Report how many lines in the records carry the string "référence", and give no further text.

┏━━

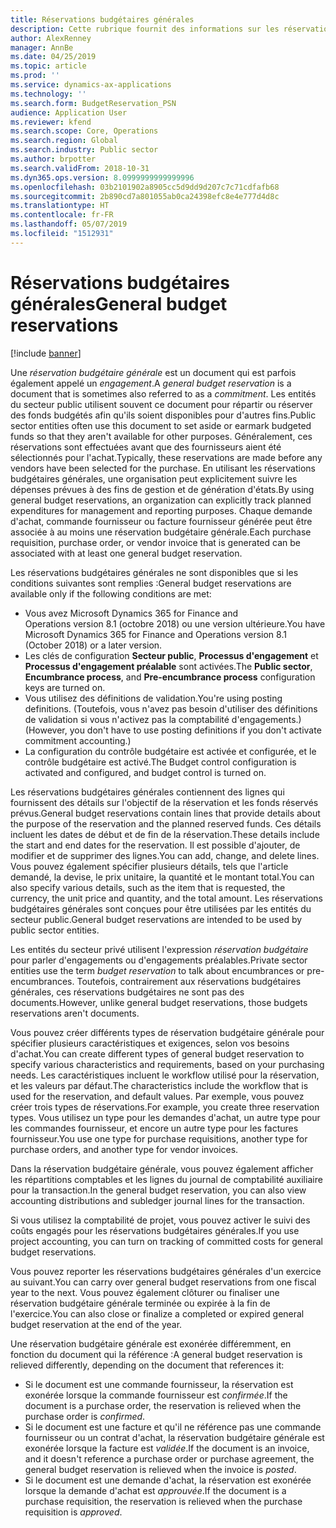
 ```yaml
---
title: Réservations budgétaires générales
description: Cette rubrique fournit des informations sur les réservations budgétaires générales pour le secteur public dans Microsoft Dynamics 365 for Finance and Operations.
author: AlexRenney
manager: AnnBe
ms.date: 04/25/2019
ms.topic: article
ms.prod: ''
ms.service: dynamics-ax-applications
ms.technology: ''
ms.search.form: BudgetReservation_PSN
audience: Application User
ms.reviewer: kfend
ms.search.scope: Core, Operations
ms.search.region: Global
ms.search.industry: Public sector
ms.author: brpotter
ms.search.validFrom: 2018-10-31
ms.dyn365.ops.version: 8.0999999999999996
ms.openlocfilehash: 03b2101902a8905cc5d9dd9d207c7c71cdfafb68
ms.sourcegitcommit: 2b890cd7a801055ab0ca24398efc8e4e777d4d8c
ms.translationtype: HT
ms.contentlocale: fr-FR
ms.lasthandoff: 05/07/2019
ms.locfileid: "1512931"
---
```

# <a name="general-budget-reservations"></a><span data-ttu-id="22216-103">Réservations budgétaires générales</span><span class="sxs-lookup"><span data-stu-id="22216-103">General budget reservations</span></span>

[!include [banner](../includes/banner.md)]

<span data-ttu-id="22216-104">Une *réservation budgétaire générale* est un document qui est parfois également appelé un *engagement*.</span><span class="sxs-lookup"><span data-stu-id="22216-104">A *general budget reservation* is a document that is sometimes also referred to as a *commitment*.</span></span> <span data-ttu-id="22216-105">Les entités du secteur public utilisent souvent ce document pour répartir ou réserver des fonds budgétés afin qu'ils soient disponibles pour d'autres fins.</span><span class="sxs-lookup"><span data-stu-id="22216-105">Public sector entities often use this document to set aside or earmark budgeted funds so that they aren't available for other purposes.</span></span> <span data-ttu-id="22216-106">Généralement, ces réservations sont effectuées avant que des fournisseurs aient été sélectionnés pour l'achat.</span><span class="sxs-lookup"><span data-stu-id="22216-106">Typically, these reservations are made before any vendors have been selected for the purchase.</span></span> <span data-ttu-id="22216-107">En utilisant les réservations budgétaires générales, une organisation peut explicitement suivre les dépenses prévues à des fins de gestion et de génération d'états.</span><span class="sxs-lookup"><span data-stu-id="22216-107">By using general budget reservations, an organization can explicitly track planned expenditures for management and reporting purposes.</span></span> <span data-ttu-id="22216-108">Chaque demande d'achat, commande fournisseur ou facture fournisseur générée peut être associée à au moins une réservation budgétaire générale.</span><span class="sxs-lookup"><span data-stu-id="22216-108">Each purchase requisition, purchase order, or vendor invoice that is generated can be associated with at least one general budget reservation.</span></span>

<span data-ttu-id="22216-109">Les réservations budgétaires générales ne sont disponibles que si les conditions suivantes sont remplies :</span><span class="sxs-lookup"><span data-stu-id="22216-109">General budget reservations are available only if the following conditions are met:</span></span>

- <span data-ttu-id="22216-110">Vous avez Microsoft Dynamics 365 for Finance and Operations version 8.1 (octobre 2018) ou une version ultérieure.</span><span class="sxs-lookup"><span data-stu-id="22216-110">You have Microsoft Dynamics 365 for Finance and Operations version 8.1 (October 2018) or a later version.</span></span>
- <span data-ttu-id="22216-111">Les clés de configuration **Secteur public**, **Processus d'engagement** et **Processus d'engagement préalable** sont activées.</span><span class="sxs-lookup"><span data-stu-id="22216-111">The **Public sector**, **Encumbrance process**, and **Pre-encumbrance process** configuration keys are turned on.</span></span>
- <span data-ttu-id="22216-112">Vous utilisez des définitions de validation.</span><span class="sxs-lookup"><span data-stu-id="22216-112">You're using posting definitions.</span></span> <span data-ttu-id="22216-113">(Toutefois, vous n'avez pas besoin d'utiliser des définitions de validation si vous n'activez pas la comptabilité d'engagements.)</span><span class="sxs-lookup"><span data-stu-id="22216-113">(However, you don't have to use posting definitions if you don't activate commitment accounting.)</span></span>
- <span data-ttu-id="22216-114">La configuration du contrôle budgétaire est activée et configurée, et le contrôle budgétaire est activé.</span><span class="sxs-lookup"><span data-stu-id="22216-114">The Budget control configuration is activated and configured, and budget control is turned on.</span></span>

<span data-ttu-id="22216-115">Les réservations budgétaires générales contiennent des lignes qui fournissent des détails sur l'objectif de la réservation et les fonds réservés prévus.</span><span class="sxs-lookup"><span data-stu-id="22216-115">General budget reservations contain lines that provide details about the purpose of the reservation and the planned reserved funds.</span></span> <span data-ttu-id="22216-116">Ces détails incluent les dates de début et de fin de la réservation.</span><span class="sxs-lookup"><span data-stu-id="22216-116">These details include the start and end dates for the reservation.</span></span> <span data-ttu-id="22216-117">Il est possible d'ajouter, de modifier et de supprimer des lignes.</span><span class="sxs-lookup"><span data-stu-id="22216-117">You can add, change, and delete lines.</span></span> <span data-ttu-id="22216-118">Vous pouvez également spécifier plusieurs détails, tels que l'article demandé, la devise, le prix unitaire, la quantité et le montant total.</span><span class="sxs-lookup"><span data-stu-id="22216-118">You can also specify various details, such as the item that is requested, the currency, the unit price and quantity, and the total amount.</span></span> <span data-ttu-id="22216-119">Les réservations budgétaires générales sont conçues pour être utilisées par les entités du secteur public.</span><span class="sxs-lookup"><span data-stu-id="22216-119">General budget reservations are intended to be used by public sector entities.</span></span>

<span data-ttu-id="22216-120">Les entités du secteur privé utilisent l'expression *réservation budgétaire* pour parler d'engagements ou d'engagements préalables.</span><span class="sxs-lookup"><span data-stu-id="22216-120">Private sector entities use the term *budget reservation* to talk about encumbrances or pre-encumbrances.</span></span> <span data-ttu-id="22216-121">Toutefois, contrairement aux réservations budgétaires générales, ces réservations budgétaires ne sont pas des documents.</span><span class="sxs-lookup"><span data-stu-id="22216-121">However, unlike general budget reservations, those budgets reservations aren't documents.</span></span>

<span data-ttu-id="22216-122">Vous pouvez créer différents types de réservation budgétaire générale pour spécifier plusieurs caractéristiques et exigences, selon vos besoins d'achat.</span><span class="sxs-lookup"><span data-stu-id="22216-122">You can create different types of general budget reservation to specify various characteristics and requirements, based on your purchasing needs.</span></span> <span data-ttu-id="22216-123">Les caractéristiques incluent le workflow utilisé pour la réservation, et les valeurs par défaut.</span><span class="sxs-lookup"><span data-stu-id="22216-123">The characteristics include the workflow that is used for the reservation, and default values.</span></span> <span data-ttu-id="22216-124">Par exemple, vous pouvez créer trois types de réservations.</span><span class="sxs-lookup"><span data-stu-id="22216-124">For example, you create three reservation types.</span></span> <span data-ttu-id="22216-125">Vous utilisez un type pour les demandes d'achat, un autre type pour les commandes fournisseur, et encore un autre type pour les factures fournisseur.</span><span class="sxs-lookup"><span data-stu-id="22216-125">You use one type for purchase requisitions, another type for purchase orders, and another type for vendor invoices.</span></span>

<span data-ttu-id="22216-126">Dans la réservation budgétaire générale, vous pouvez également afficher les répartitions comptables et les lignes du journal de comptabilité auxiliaire pour la transaction.</span><span class="sxs-lookup"><span data-stu-id="22216-126">In the general budget reservation, you can also view accounting distributions and subledger journal lines for the transaction.</span></span>

<span data-ttu-id="22216-127">Si vous utilisez la comptabilité de projet, vous pouvez activer le suivi des coûts engagés pour les réservations budgétaires générales.</span><span class="sxs-lookup"><span data-stu-id="22216-127">If you use project accounting, you can turn on tracking of committed costs for general budget reservations.</span></span>

<span data-ttu-id="22216-128">Vous pouvez reporter les réservations budgétaires générales d'un exercice au suivant.</span><span class="sxs-lookup"><span data-stu-id="22216-128">You can carry over general budget reservations from one fiscal year to the next.</span></span> <span data-ttu-id="22216-129">Vous pouvez également clôturer ou finaliser une réservation budgétaire générale terminée ou expirée à la fin de l'exercice.</span><span class="sxs-lookup"><span data-stu-id="22216-129">You can also close or finalize a completed or expired general budget reservation at the end of the year.</span></span>

<span data-ttu-id="22216-130">Une réservation budgétaire générale est exonérée différemment, en fonction du document qui la référence :</span><span class="sxs-lookup"><span data-stu-id="22216-130">A general budget reservation is relieved differently, depending on the document that references it:</span></span>

- <span data-ttu-id="22216-131">Si le document est une commande fournisseur, la réservation est exonérée lorsque la commande fournisseur est *confirmée*.</span><span class="sxs-lookup"><span data-stu-id="22216-131">If the document is a purchase order, the reservation is relieved when the purchase order is *confirmed*.</span></span>
- <span data-ttu-id="22216-132">Si le document est une facture et qu'il ne référence pas une commande fournisseur ou un contrat d'achat, la réservation budgétaire générale est exonérée lorsque la facture est *validée*.</span><span class="sxs-lookup"><span data-stu-id="22216-132">If the document is an invoice, and it doesn't reference a purchase order or purchase agreement, the general budget reservation is relieved when the invoice is *posted*.</span></span>
- <span data-ttu-id="22216-133">Si le document est une demande d'achat, la réservation est exonérée lorsque la demande d'achat est *approuvée*.</span><span class="sxs-lookup"><span data-stu-id="22216-133">If the document is a purchase requisition, the reservation is relieved when the purchase requisition is *approved*.</span></span>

┗━━

Answer area: 2